> [Activity]:
For the word "types", report how many lines of the records below contain it, and nothing more.

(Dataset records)
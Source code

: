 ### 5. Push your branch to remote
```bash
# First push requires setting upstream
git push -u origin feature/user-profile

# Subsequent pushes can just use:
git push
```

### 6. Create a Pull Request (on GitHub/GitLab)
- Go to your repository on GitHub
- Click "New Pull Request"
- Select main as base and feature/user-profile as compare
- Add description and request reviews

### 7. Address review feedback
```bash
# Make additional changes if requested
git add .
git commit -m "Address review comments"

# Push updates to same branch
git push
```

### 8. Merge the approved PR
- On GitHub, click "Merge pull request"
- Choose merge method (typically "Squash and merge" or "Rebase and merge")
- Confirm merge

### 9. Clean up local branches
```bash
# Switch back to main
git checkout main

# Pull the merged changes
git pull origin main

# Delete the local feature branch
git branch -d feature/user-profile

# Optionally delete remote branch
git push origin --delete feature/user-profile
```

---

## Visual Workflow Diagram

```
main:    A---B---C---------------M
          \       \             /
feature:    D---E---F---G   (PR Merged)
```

...

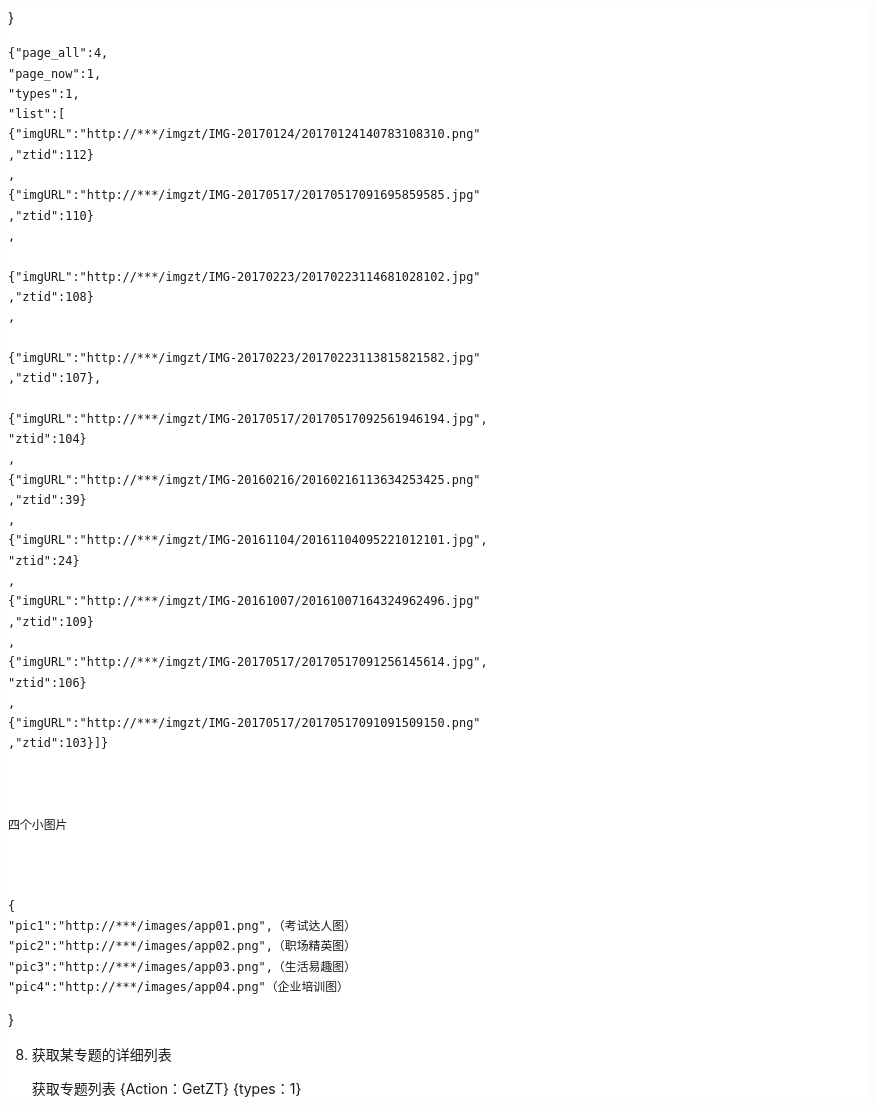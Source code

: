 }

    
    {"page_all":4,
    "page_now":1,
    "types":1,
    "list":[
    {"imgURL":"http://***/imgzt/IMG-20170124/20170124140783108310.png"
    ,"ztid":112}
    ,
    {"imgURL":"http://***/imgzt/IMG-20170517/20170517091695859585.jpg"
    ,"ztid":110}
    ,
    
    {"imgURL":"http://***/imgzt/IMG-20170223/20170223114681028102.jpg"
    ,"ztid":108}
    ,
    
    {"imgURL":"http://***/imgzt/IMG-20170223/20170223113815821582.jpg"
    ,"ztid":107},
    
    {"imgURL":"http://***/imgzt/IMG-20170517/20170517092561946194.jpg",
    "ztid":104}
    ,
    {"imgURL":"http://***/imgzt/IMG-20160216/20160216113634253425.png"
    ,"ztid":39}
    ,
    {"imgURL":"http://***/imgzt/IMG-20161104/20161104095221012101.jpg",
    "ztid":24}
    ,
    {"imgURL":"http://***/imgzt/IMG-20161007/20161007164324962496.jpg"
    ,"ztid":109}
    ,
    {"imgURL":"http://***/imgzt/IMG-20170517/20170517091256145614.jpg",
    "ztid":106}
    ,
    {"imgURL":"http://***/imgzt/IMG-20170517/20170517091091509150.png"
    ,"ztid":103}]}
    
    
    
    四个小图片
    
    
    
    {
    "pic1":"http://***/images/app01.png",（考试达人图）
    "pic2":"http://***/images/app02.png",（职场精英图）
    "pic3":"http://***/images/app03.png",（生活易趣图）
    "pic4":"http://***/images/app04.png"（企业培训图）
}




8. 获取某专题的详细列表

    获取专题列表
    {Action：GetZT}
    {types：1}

--

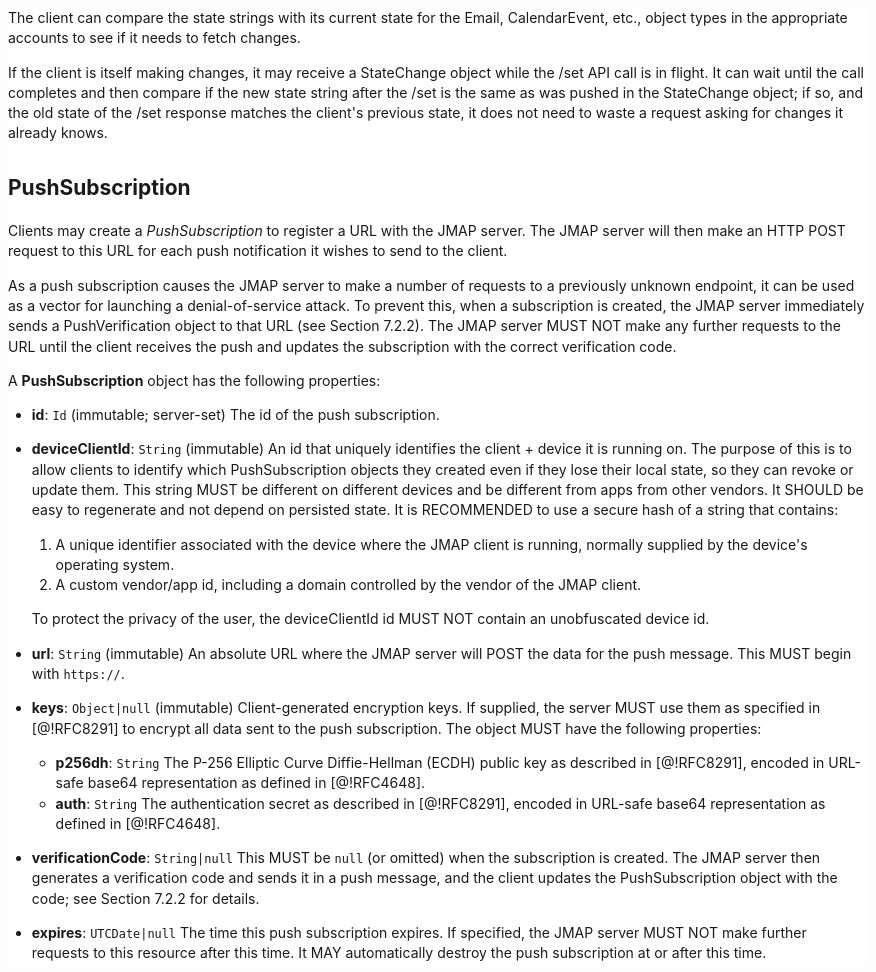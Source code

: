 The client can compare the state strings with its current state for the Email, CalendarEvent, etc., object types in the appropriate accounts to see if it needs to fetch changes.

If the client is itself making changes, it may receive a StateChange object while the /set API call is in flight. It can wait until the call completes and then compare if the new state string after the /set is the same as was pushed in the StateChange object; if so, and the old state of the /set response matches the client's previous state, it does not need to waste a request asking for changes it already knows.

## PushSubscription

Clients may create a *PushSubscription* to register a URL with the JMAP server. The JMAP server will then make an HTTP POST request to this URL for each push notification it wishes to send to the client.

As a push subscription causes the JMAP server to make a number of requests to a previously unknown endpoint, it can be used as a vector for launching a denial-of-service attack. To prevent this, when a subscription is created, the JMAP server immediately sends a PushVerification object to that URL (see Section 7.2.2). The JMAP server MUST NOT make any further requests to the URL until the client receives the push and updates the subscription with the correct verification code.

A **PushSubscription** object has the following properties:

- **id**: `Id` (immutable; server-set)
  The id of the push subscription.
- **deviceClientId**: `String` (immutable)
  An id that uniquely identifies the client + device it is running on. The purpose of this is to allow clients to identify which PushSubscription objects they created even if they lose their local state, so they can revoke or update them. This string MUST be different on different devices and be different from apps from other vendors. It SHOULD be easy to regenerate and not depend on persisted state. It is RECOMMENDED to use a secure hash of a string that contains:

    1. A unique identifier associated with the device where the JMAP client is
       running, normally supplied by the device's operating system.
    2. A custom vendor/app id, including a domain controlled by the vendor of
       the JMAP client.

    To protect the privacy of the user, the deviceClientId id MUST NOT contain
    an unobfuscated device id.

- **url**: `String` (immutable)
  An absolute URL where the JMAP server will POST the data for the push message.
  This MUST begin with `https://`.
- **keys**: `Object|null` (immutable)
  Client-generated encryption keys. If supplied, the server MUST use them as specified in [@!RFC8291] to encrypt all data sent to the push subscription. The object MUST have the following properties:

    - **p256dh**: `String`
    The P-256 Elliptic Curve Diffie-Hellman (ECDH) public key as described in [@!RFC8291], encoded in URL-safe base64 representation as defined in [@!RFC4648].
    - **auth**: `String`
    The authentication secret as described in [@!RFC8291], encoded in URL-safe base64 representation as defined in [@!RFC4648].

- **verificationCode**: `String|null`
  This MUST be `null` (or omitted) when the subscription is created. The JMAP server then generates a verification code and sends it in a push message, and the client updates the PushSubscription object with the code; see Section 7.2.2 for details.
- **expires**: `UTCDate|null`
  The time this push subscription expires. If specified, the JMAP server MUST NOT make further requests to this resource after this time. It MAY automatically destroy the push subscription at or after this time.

> [Output for this task]:
3